## The data
::::

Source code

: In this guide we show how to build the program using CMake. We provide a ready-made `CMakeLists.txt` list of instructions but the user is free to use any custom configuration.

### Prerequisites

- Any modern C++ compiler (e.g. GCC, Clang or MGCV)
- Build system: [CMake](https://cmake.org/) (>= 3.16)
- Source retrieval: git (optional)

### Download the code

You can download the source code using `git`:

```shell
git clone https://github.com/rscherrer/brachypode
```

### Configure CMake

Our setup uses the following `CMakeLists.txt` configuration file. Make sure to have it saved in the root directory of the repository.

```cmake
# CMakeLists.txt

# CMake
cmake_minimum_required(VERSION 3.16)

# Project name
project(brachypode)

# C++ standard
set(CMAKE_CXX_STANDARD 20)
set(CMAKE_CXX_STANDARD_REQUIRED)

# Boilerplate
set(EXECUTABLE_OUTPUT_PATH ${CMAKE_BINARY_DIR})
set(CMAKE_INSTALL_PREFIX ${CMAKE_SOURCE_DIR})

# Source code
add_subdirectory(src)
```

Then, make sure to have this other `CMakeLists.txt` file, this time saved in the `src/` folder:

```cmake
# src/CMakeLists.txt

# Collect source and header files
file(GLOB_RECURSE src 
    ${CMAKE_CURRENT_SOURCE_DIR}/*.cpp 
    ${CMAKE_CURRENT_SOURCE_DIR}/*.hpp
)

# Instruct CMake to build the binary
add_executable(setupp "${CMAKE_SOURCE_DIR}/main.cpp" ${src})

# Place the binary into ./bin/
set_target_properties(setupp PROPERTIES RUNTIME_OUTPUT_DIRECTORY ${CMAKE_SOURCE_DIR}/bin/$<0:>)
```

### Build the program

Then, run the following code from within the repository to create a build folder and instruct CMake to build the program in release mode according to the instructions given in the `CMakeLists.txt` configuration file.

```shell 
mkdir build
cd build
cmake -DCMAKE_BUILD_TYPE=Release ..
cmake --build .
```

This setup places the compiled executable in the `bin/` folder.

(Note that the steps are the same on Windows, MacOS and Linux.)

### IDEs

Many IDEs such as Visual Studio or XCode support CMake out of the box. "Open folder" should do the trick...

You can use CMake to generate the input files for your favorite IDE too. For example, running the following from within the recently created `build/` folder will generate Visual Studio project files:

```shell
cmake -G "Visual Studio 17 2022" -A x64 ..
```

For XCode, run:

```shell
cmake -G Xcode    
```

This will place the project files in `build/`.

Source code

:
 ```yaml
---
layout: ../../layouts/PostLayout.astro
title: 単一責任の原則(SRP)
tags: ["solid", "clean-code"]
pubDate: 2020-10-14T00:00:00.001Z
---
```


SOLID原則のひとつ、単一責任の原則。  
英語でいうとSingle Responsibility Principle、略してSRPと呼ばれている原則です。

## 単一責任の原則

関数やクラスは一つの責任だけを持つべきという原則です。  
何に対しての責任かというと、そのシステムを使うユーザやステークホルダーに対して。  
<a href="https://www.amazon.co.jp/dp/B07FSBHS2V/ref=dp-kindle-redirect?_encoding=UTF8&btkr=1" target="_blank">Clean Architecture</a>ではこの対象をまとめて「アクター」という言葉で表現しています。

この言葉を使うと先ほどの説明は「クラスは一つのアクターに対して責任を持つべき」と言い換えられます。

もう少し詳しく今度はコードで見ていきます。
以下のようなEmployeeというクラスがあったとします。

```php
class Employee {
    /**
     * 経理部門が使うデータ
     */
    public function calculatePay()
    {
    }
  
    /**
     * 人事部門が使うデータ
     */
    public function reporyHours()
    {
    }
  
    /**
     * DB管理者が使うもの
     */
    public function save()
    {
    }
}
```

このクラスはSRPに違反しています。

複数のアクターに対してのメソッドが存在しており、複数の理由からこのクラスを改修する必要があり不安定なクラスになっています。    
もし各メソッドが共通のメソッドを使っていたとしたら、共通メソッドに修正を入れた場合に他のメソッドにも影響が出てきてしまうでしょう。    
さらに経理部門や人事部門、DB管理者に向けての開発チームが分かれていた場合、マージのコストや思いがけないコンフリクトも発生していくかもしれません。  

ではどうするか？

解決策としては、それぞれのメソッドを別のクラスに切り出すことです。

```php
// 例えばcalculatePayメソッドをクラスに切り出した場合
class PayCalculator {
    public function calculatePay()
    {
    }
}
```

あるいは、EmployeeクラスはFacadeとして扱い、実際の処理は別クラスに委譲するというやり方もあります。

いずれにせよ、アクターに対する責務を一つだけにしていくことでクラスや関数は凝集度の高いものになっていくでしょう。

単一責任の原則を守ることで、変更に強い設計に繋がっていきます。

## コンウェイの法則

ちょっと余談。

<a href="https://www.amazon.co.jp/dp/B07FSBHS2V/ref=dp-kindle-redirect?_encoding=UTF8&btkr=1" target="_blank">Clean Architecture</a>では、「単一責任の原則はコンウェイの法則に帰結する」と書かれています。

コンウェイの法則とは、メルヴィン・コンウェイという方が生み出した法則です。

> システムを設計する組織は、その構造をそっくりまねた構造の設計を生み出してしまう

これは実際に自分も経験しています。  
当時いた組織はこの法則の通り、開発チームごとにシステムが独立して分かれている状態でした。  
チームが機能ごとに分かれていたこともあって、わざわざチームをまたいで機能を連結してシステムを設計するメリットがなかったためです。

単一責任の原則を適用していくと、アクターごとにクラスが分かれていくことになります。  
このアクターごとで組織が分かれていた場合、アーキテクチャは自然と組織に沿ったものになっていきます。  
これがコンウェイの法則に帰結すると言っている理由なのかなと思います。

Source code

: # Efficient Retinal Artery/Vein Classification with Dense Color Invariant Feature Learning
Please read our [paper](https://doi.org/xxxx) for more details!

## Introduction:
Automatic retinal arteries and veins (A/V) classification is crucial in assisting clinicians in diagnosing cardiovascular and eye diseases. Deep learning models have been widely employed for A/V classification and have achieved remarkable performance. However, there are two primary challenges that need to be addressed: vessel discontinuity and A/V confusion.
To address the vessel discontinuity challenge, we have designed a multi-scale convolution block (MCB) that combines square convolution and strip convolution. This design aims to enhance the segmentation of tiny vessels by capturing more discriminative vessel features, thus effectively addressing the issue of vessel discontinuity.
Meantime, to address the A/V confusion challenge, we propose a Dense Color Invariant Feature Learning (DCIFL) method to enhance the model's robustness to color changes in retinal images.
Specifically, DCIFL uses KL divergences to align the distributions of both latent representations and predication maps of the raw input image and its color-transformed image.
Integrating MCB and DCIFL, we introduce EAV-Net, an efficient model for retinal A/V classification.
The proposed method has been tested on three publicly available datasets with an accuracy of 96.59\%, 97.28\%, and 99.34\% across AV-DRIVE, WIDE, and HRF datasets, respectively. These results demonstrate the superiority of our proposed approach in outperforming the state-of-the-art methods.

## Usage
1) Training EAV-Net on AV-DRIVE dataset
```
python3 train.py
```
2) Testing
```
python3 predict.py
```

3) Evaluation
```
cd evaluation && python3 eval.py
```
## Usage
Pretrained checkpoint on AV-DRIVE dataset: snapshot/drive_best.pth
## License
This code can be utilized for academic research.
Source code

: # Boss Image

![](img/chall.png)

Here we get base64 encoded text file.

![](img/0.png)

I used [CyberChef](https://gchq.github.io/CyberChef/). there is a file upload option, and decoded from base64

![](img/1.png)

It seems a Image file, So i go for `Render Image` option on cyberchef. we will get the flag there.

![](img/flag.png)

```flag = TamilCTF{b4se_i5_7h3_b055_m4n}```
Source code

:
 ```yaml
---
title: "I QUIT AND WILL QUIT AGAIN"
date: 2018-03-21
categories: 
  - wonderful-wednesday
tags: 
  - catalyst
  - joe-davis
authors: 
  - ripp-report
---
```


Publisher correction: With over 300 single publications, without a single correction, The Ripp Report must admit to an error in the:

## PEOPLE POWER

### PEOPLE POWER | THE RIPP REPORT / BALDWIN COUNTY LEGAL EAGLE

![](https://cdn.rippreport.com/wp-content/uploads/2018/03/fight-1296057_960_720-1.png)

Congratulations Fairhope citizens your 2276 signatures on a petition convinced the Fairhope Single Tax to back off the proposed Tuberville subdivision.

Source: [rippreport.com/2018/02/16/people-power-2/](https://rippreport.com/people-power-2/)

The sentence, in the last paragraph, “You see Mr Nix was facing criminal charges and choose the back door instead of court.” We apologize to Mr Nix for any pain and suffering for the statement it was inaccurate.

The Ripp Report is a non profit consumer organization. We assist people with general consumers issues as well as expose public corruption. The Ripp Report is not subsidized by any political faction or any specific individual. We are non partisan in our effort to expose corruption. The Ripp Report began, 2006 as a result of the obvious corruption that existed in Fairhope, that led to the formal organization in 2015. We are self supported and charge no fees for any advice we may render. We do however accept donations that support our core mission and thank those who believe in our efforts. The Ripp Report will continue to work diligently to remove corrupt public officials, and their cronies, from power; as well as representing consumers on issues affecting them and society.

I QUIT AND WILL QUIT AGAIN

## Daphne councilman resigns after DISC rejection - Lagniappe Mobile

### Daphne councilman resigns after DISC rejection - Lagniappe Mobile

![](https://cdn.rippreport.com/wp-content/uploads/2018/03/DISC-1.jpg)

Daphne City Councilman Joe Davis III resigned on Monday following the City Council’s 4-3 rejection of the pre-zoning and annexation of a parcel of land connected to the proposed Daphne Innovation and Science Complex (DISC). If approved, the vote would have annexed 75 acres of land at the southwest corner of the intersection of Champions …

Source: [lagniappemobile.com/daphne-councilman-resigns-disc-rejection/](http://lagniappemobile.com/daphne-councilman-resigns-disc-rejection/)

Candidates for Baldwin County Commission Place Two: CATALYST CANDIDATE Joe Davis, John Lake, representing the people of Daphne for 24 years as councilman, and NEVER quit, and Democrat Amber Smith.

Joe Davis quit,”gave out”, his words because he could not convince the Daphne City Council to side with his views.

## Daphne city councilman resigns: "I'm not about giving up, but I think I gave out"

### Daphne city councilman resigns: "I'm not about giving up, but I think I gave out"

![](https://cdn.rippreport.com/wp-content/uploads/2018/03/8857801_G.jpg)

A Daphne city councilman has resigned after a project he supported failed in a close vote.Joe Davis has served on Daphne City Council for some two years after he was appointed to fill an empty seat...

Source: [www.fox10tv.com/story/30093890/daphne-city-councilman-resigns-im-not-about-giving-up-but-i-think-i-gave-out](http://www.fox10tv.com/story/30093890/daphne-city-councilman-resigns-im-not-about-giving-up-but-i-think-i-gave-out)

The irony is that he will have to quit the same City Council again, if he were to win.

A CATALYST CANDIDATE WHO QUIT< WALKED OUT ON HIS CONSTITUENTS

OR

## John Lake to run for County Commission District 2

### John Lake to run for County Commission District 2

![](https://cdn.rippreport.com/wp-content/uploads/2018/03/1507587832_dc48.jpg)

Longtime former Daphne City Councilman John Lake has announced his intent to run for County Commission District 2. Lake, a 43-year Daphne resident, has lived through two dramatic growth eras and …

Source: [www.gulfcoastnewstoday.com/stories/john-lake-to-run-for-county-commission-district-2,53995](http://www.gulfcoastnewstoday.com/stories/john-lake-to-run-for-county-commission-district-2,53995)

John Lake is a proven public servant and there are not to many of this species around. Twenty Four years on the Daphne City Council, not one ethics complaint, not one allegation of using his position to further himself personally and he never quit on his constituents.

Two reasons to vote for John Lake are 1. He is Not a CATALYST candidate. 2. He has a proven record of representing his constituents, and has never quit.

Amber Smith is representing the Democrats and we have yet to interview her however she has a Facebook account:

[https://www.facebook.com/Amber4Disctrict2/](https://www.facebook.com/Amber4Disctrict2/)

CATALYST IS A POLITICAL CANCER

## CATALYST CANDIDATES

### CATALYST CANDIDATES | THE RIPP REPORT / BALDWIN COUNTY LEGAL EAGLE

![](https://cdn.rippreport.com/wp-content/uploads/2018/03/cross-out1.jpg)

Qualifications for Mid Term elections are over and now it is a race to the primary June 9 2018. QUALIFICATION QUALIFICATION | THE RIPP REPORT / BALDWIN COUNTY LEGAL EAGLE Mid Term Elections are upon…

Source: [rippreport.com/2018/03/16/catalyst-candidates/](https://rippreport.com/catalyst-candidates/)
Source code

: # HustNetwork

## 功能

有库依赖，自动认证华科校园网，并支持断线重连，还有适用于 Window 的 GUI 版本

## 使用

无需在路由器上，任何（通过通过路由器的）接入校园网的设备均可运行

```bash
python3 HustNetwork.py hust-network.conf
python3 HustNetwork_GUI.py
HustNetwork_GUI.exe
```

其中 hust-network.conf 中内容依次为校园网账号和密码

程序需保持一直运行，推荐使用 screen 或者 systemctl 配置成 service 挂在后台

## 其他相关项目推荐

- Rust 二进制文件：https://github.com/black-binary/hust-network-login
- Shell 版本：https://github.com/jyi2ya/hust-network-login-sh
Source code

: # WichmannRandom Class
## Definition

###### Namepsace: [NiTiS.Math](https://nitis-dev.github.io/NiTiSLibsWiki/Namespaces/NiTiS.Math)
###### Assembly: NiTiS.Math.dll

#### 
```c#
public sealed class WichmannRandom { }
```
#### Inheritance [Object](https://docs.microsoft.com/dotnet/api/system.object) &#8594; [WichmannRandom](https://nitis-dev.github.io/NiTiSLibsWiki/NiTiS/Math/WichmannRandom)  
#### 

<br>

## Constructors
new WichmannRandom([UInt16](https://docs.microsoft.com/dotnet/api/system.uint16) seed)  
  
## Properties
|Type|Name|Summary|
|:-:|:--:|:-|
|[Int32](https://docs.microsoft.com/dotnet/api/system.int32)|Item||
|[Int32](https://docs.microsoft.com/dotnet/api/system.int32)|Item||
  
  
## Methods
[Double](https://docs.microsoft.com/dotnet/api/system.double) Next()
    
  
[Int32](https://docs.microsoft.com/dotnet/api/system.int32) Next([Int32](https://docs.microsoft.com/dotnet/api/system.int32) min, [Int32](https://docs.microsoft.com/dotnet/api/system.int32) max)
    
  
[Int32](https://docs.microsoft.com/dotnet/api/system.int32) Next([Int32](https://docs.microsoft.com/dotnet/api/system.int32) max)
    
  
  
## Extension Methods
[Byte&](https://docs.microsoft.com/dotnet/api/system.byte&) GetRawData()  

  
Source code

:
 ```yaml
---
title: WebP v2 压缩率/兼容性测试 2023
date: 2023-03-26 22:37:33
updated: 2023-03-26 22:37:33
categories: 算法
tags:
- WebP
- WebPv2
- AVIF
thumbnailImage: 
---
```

::::

## Exercise details
Go through the records above, find every line with the word "discontinuity", and list those lines.

## Response to this exercise
Automatic retinal arteries and veins (A/V) classification is crucial in assisting clinicians in diagnosing cardiovascular and eye diseases. Deep learning models have been widely employed for A/V classification and have achieved remarkable performance. However, there are two primary challenges that need to be addressed: vessel discontinuity and A/V confusion.
To address the vessel discontinuity challenge, we have designed a multi-scale convolution block (MCB) that combines square convolution and strip convolution. This design aims to enhance the segmentation of tiny vessels by capturing more discriminative vessel features, thus effectively addressing the issue of vessel discontinuity.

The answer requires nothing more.